Kudlow’s Supply-Side Stupidity: Less Savings = More Investment!
Lawrence Kudlow endorses John McCain by pretending that Ronald Reagan and George W. Bush cut taxes:
The Republican candidate for president embraced low-tax-rate incentives to grow the economy, promising a combination of pro-growth tax reform and simplification along with significant spending restraint. He has called himself a foot soldier in the Reagan revolution … McCain pledged to keep taxes low for families and employers, putting himself squarely in Ronald Reagan’s camp and offering to extend the long prosperity wave started by the Gipper over twenty-five years ago. In contrast, McCain charged Obama — who gave his economic speech on Monday — with proposing the single-biggest tax hike in the entire post-WWII period. McCain asserted that “no matter which of us wins in November, there will be change in Washington. The question is what kind of change?” Obama says a McCain victory will hand Bush a third term. McCain says an Obama victory gives Jimmy Carter a second term. I think McCain gets it right. Getting down to specifics, McCain said he will maintain the low income and investment tax rates put in place by President Bush. He singled out the need to keep the capital-gains tax rate at a low 15 percent, so that businesses will have the investment necessary to expand jobs, productivity, and real wages. Completely unlike Obama, McCain is saying you can’t have capitalism without capital. And he recognizes that investors must have high after-tax returns in order to take risks and fuel entrepreneurial activity. On this point, think high-risk energy technologies for clean coal, natural gas, oil shale, and nuclear and cellulosic power. McCain repeated his plan to reduce the corporate tax rate to 25 percent from 35 percent. This could be his single-most-important tax reform. Not only will it enhance America’s global competitiveness, since we have the second highest corporate tax among large countries. But a number of studies show that roughly 70 percent of the benefits from a lower corporate tax will flow to the workforce in the form of higher real wages and more jobs.
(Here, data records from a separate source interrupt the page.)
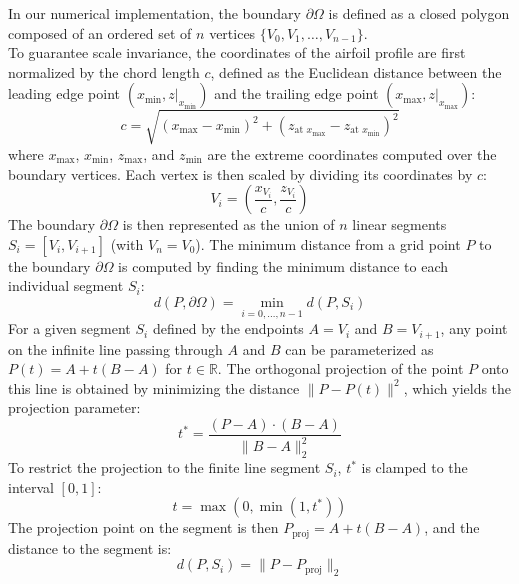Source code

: In our numerical implementation, the boundary $\partial\Omega$ is defined as a closed polygon composed of an ordered set of $n$ vertices $\{V_0, V_1, \dots, V_{n-1}\}$.\\
To guarantee scale invariance, the coordinates of the airfoil profile are first normalized by the chord length $c$, defined as the Euclidean distance between the leading edge point $(x_{\min}, z|_{x_{\min}})$ and the trailing edge point $(x_{\max}, z|_{x_{\max}})$:
\begin{equation}
 c = \sqrt{(x_{\max} - x_{\min})^2 + (z_{\text{at } x_{\max}} - z_{\text{at } x_{\min}})^2}
\end{equation}
where $x_{\max}$, $x_{\min}$, $z_{\max}$, and $z_{\min}$ are the extreme coordinates computed over the boundary vertices. Each vertex is then scaled by dividing its coordinates by $c$:
\begin{equation}
    V_i = \left(\frac{x_{V_i}}{c}, \frac{z_{V_i}}{c}\right)
\end{equation}
The boundary $\partial\Omega$ is then represented as the union of $n$ linear segments $S_i = [V_i, V_{i+1}]$ (with $V_n = V_0$). The minimum distance from a grid point $P$ to the boundary $\partial\Omega$ is computed by finding the minimum distance to each individual segment $S_i$:
\begin{equation}
    d(P, \partial\Omega) = \min_{i=0, \dots, n-1} d(P, S_i)
\end{equation}
For a given segment $S_i$ defined by the endpoints $A = V_i$ and $B = V_{i+1}$, any point on the infinite line passing through $A$ and $B$ can be parameterized as $P(t) = A + t(B-A)$ for $t \in \mathbb{R}$. The orthogonal projection of the point $P$ onto this line is obtained by minimizing the distance $\|P - P(t)\|^2$, which yields the projection parameter:
\begin{equation}
    t^* = \frac{(P - A) \cdot (B - A)}{\|B - A\|_2^2}
    \label{eq:03_orthogonal_projection}
\end{equation}
To restrict the projection to the finite line segment $S_i$, $t^*$ is clamped to the interval $[0, 1]$:
\begin{equation}
    t = \max\left(0, \min\left(1, t^*\right)\right)
    \label{eq:03_clamping}
\end{equation}
The projection point on the segment is then $P_{\text{proj}} = A + t(B-A)$, and the distance to the segment is:
\begin{equation}
    d(P, S_i) = \|P - P_{\text{proj}}\|_2
\end{equation}

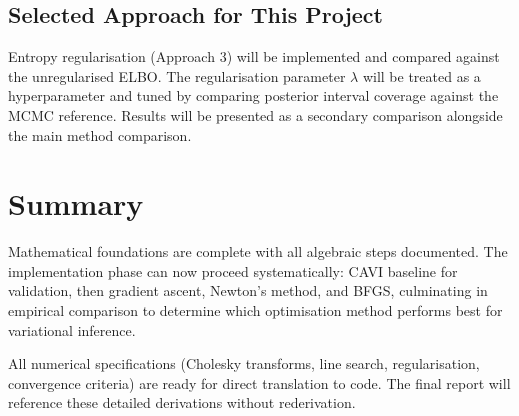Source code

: \documentclass[11pt]{article}
\begin{document}
\subsection*{Selected Approach for This Project}

Entropy regularisation (Approach 3) will be implemented and compared against the unregularised ELBO. The regularisation parameter $\lambda$ will be treated as a hyperparameter and tuned by comparing posterior interval coverage against the MCMC reference. Results will be presented as a secondary comparison alongside the main method comparison.

\section*{Summary}

Mathematical foundations are complete with all algebraic steps documented. The implementation phase can now proceed systematically: CAVI baseline for validation, then gradient ascent, Newton's method, and BFGS, culminating in empirical comparison to determine which optimisation method performs best for variational inference.

All numerical specifications (Cholesky transforms, line search, regularisation, convergence criteria) are ready for direct translation to code. The final report will reference these detailed derivations without rederivation.
\end{document}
How many times do we have to remind these National Review nitwits about the economic record of the 1980’s? Reagan did not cut taxes – he deferred them. I say this because we did not have reductions in government spending “Reagan style” as Kudlow once declared. We did have deficits – which some rightwingers falsely attribute to some alleged explosion in government spending. The truth is that Federal spending as a share of GDP neither rose nor fell. But people did consume more, which means national savings fell and real interest rates rose which led to less investment and slower long-term growth. Incidentally, this is all well explained in the first textbook that Greg Mankiw published. But I guess Kudlow never read this book or anything else on macroeconomics outside Kudlow’s own babbling.
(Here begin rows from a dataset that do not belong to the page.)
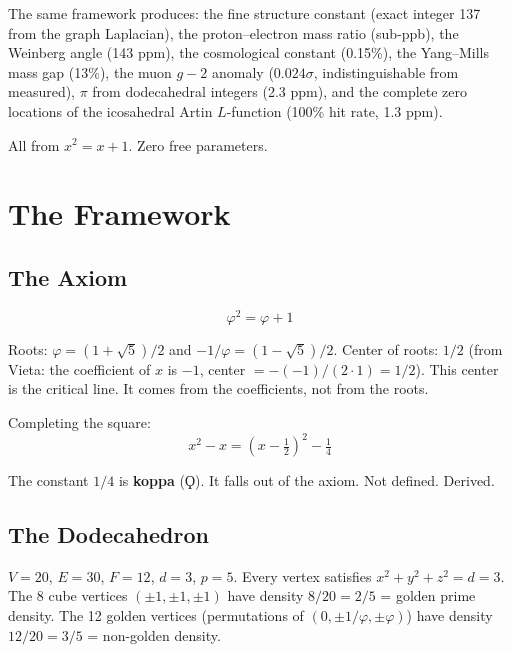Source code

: \documentclass[12pt,a4paper]{article}
\begin{document}
The same framework produces: the fine structure constant (exact integer 137 from the graph Laplacian), the proton--electron mass ratio (sub-ppb), the Weinberg angle (143 ppm), the cosmological constant (0.15\%), the Yang--Mills mass gap (13\%), the muon $g-2$ anomaly ($0.024\sigma$, indistinguishable from measured), $\pi$ from dodecahedral integers (2.3 ppm), and the complete zero locations of the icosahedral Artin $L$-function (100\% hit rate, 1.3 ppm).

All from $x^2 = x + 1$. Zero free parameters.

\section{The Framework}

\subsection{The Axiom}

\begin{equation}
\boxed{\varphi^2 = \varphi + 1}
\end{equation}

Roots: $\varphi = (1+\sqrt{5})/2$ and $-1/\varphi = (1-\sqrt{5})/2$. Center of roots: $1/2$ (from Vieta: the coefficient of $x$ is $-1$, center $= -(-1)/(2 \cdot 1) = 1/2$). This center is the critical line. It comes from the coefficients, not from the roots.

Completing the square:
\begin{equation}
x^2 - x = \left(x - \tfrac{1}{2}\right)^2 - \tfrac{1}{4}
\end{equation}

The constant $1/4$ is \textbf{koppa} ($\Qoppa$). It falls out of the axiom. Not defined. Derived.

\subsection{The Dodecahedron}

$V=20$, $E=30$, $F=12$, $d=3$, $p=5$. Every vertex satisfies $x^2 + y^2 + z^2 = d = 3$. The 8 cube vertices $(\pm 1, \pm 1, \pm 1)$ have density $8/20 = 2/5$ = golden prime density. The 12 golden vertices (permutations of $(0, \pm 1/\varphi, \pm \varphi)$) have density $12/20 = 3/5$ = non-golden density.
\end{document}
George W. Bush also pretended to cut taxes but we all know government spending has increased as a share of GDP. So we did not have tax cuts in 2001 and 2003 – only tax deferrals. And yes – national savings and investment are lower than they were in those allegedly high tax Clinton years. I guess Kudlow is not aware that real GDP grew by 3.7% per year under Clinton while it grew by only 3.0% during the Reagan-Bush41 years. But even 3% would seem high compared to the anemic growth of GDP under George W. Bush. And Kudlow is stupid enough to think that a continuation of Bush43’s fiscal irresponsibility is the path to more investment and growth? No wonder he writes for the National Review!